Saved entries:
# # # # #

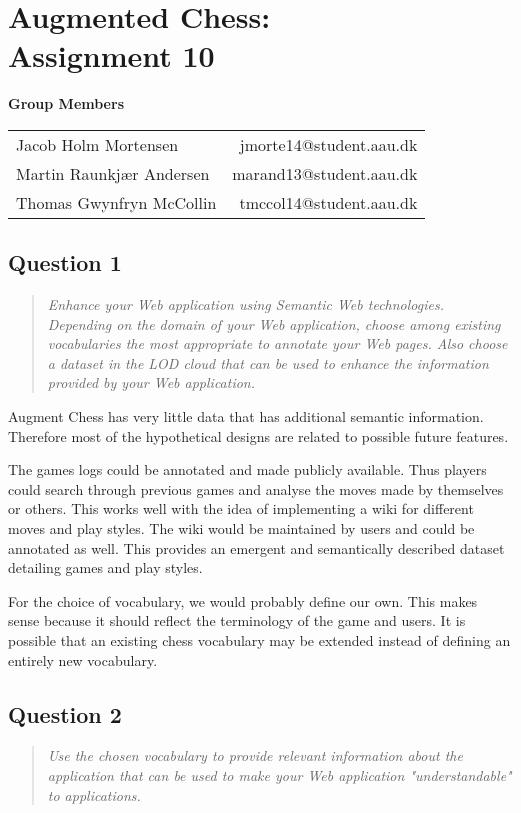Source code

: \documentclass[10pt,a4paper]{report}
\begin{document}
\chapter{Augmented Chess:\\ Assignment 10}

\begin{center}
	{\Large \textbf{Group Members}}
	\begin{tabular}{l r}
		Jacob Holm Mortensen            &       jmorte14@student.aau.dk\\
		Martin Raunkjær Andersen        &       marand13@student.aau.dk\\
		Thomas Gwynfryn McCollin        &       tmccol14@student.aau.dk
	\end{tabular}
\end{center}

\section{Question 1}
\begin{quote}
\textit{Enhance your Web application using Semantic Web technologies. Depending on the domain of your Web application, choose among existing vocabularies the most appropriate to annotate your Web pages. Also choose a dataset in the LOD cloud that can be used to enhance the information provided by your Web application.}
\end{quote}

Augment Chess has very little data that has additional semantic information. Therefore most of the hypothetical designs are related to possible future features.

The games logs could be annotated and made publicly available. Thus players could search through previous games and analyse the moves made by themselves or others. This works well with the idea of implementing a wiki for different moves and play styles. The wiki would be maintained by users and could be annotated as well. This provides an emergent and semantically described dataset detailing games and play styles.

For the choice of vocabulary, we would probably define our own. This makes sense because it should reflect the terminology of the game and users. It is possible that an existing chess vocabulary may be extended instead of defining an entirely new vocabulary.

\section{Question 2}
\begin{quote}
\textit{Use the chosen vocabulary to provide relevant information about the application that can be used to make your Web application "understandable" to applications.}
\end{quote}
\end{document}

# # # # #

Exercise description> Reproduce every line from the preceding data in which the word "textit" can be found.

Written answer>
\textit{Enhance your Web application using Semantic Web technologies. Depending on the domain of your Web application, choose among existing vocabularies the most appropriate to annotate your Web pages. Also choose a dataset in the LOD cloud that can be used to enhance the information provided by your Web application.}
\textit{Use the chosen vocabulary to provide relevant information about the application that can be used to make your Web application "understandable" to applications.}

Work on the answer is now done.